(DATA FOR THIS EXERCISE)

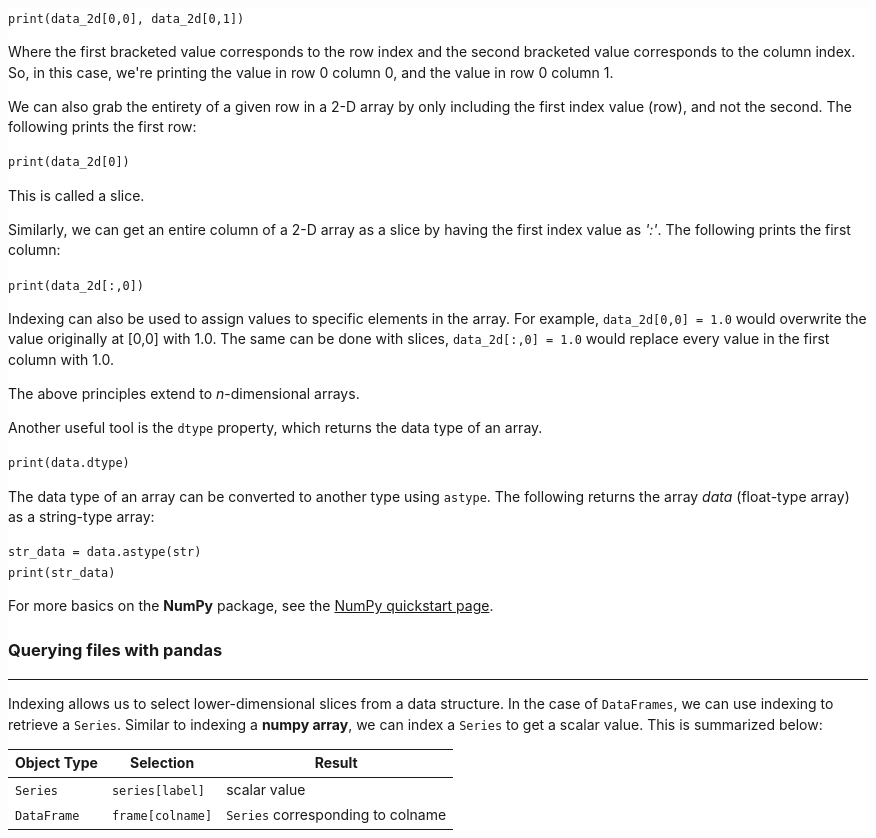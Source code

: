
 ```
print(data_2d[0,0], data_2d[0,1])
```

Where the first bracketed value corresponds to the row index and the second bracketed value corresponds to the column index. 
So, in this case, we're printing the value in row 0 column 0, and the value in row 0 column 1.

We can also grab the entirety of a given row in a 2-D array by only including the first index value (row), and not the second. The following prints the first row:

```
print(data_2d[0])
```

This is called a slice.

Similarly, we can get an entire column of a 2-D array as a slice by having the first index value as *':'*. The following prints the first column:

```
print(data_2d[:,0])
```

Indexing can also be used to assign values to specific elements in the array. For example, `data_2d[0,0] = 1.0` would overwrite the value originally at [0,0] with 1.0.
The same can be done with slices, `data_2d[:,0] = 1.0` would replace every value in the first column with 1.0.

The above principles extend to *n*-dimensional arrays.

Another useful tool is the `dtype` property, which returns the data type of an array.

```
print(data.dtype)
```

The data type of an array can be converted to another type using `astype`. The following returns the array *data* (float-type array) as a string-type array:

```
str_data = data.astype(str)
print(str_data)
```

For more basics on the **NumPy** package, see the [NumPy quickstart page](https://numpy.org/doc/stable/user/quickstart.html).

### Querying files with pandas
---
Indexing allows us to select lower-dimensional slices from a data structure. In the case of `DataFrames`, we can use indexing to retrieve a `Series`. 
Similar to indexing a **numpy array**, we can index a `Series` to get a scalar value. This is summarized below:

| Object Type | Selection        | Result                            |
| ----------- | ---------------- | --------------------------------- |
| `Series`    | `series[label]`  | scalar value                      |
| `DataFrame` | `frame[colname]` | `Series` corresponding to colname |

(End DATA FOR THIS EXERCISE)
(DATA FOR THIS EXERCISE)

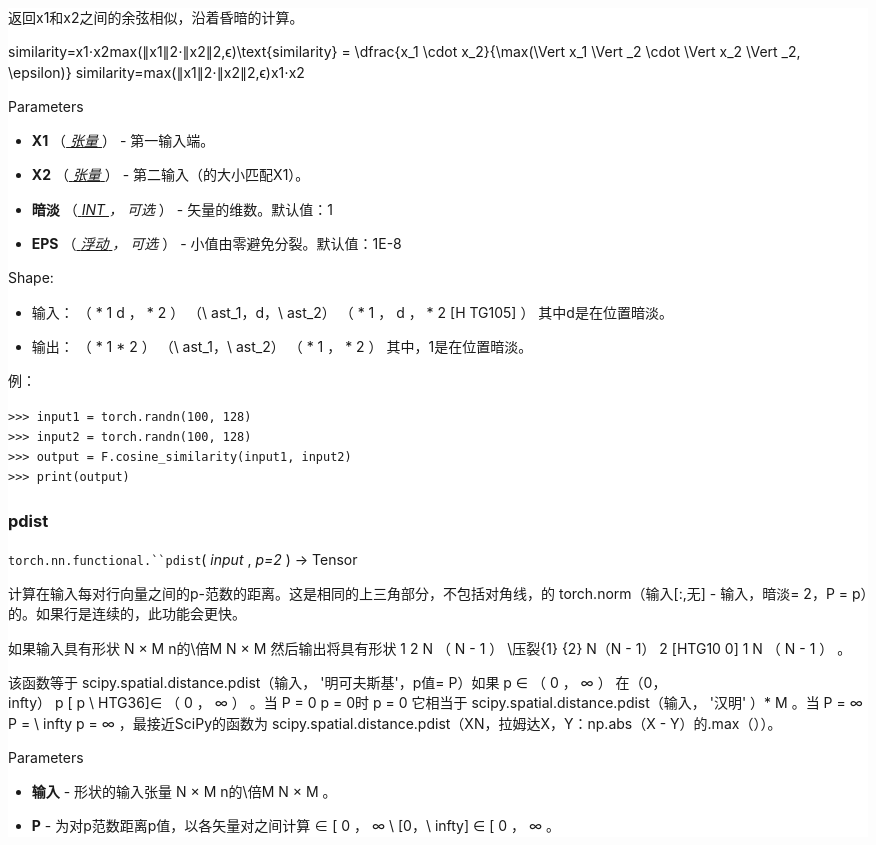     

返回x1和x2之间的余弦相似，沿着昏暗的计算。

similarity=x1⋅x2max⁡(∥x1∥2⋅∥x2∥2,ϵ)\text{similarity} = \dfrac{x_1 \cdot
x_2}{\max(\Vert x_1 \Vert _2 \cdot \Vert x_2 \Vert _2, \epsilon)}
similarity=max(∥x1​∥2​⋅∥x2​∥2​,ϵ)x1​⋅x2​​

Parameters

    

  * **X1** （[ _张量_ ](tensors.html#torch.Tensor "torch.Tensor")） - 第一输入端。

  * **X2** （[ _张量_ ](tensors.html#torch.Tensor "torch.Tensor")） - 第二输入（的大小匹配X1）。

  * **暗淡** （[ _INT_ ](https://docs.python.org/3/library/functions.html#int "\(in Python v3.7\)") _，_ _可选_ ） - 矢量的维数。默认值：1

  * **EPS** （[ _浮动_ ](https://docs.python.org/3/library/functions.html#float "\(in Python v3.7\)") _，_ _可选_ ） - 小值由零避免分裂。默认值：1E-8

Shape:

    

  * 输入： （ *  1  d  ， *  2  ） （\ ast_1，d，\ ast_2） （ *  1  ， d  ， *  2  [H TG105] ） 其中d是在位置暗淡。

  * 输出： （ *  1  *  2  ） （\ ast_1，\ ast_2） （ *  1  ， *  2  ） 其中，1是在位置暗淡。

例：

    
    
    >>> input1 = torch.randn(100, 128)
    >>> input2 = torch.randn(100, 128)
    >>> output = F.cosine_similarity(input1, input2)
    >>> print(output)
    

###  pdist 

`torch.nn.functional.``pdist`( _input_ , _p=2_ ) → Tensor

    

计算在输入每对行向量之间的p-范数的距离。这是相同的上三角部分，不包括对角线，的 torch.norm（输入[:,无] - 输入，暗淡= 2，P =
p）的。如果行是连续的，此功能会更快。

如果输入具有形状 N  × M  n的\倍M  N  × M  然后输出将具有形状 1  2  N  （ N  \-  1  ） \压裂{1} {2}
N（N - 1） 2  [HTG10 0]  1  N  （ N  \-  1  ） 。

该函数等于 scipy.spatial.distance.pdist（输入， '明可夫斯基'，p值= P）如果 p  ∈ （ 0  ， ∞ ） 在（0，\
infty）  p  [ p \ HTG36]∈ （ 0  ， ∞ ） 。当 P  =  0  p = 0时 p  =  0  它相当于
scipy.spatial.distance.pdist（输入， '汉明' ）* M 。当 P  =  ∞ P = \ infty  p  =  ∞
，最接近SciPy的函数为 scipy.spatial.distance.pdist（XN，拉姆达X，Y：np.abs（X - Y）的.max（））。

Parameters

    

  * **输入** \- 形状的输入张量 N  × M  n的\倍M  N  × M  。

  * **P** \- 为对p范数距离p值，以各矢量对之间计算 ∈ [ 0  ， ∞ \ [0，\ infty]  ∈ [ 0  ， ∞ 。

(End DATA FOR THIS EXERCISE)
(DATA FOR THIS EXERCISE)

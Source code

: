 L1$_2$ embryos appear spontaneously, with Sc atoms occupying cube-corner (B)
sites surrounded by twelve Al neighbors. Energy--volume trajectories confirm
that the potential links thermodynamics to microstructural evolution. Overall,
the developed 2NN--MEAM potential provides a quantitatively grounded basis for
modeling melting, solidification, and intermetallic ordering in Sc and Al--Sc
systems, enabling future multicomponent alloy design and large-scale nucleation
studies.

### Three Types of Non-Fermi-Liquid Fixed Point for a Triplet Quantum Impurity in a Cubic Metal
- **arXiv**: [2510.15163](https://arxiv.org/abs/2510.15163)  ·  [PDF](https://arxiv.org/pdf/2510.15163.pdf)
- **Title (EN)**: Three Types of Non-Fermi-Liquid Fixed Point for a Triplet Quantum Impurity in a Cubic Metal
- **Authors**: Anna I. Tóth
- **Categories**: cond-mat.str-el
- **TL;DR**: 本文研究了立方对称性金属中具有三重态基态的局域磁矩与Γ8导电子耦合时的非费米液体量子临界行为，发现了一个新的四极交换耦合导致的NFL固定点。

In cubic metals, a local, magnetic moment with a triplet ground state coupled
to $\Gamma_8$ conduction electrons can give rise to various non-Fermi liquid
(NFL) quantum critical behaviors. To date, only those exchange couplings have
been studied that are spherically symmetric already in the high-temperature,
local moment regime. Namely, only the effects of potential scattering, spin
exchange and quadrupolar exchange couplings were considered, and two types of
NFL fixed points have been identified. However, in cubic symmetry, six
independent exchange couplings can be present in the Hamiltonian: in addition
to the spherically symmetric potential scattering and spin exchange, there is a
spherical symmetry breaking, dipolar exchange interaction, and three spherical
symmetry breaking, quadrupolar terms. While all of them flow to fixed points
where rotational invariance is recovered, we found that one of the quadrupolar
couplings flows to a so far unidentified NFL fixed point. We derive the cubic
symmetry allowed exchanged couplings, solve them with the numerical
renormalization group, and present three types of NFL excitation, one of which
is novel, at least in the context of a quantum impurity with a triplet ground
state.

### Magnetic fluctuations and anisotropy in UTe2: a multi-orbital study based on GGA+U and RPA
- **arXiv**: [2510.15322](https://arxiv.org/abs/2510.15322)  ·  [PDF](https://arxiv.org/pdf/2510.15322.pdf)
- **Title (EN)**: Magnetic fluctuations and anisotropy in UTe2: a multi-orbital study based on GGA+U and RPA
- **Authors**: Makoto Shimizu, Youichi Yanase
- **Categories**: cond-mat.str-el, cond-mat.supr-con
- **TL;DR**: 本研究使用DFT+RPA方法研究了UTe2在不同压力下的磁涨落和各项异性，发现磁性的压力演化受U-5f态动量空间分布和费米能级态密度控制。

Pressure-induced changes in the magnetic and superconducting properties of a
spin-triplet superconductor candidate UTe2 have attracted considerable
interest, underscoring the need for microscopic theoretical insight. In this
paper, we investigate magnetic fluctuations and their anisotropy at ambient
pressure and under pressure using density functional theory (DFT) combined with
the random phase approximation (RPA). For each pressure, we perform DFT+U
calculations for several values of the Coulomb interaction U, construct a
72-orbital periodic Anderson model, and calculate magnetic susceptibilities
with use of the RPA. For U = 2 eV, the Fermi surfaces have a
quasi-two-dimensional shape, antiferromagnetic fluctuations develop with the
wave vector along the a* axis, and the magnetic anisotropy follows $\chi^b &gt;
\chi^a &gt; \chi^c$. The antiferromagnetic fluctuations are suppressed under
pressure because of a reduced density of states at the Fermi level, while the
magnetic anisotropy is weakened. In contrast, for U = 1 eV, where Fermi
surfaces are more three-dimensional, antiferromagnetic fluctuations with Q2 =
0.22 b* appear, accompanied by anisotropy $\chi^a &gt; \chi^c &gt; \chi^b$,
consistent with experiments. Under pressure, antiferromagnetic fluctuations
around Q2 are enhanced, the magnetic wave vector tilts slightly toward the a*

(End DATA FOR THIS EXERCISE)

Look through the data above and return exactly the lines from the one that contains "Indexing allows us" to the one that contains "to colname |", inclusive, with nothing else.

ANSWER TO THIS EXERCISE
Indexing allows us to select lower-dimensional slices from a data structure. In the case of `DataFrames`, we can use indexing to retrieve a `Series`. 
Similar to indexing a **numpy array**, we can index a `Series` to get a scalar value. This is summarized below:

| Object Type | Selection        | Result                            |
| ----------- | ---------------- | --------------------------------- |
| `Series`    | `series[label]`  | scalar value                      |
| `DataFrame` | `frame[colname]` | `Series` corresponding to colname |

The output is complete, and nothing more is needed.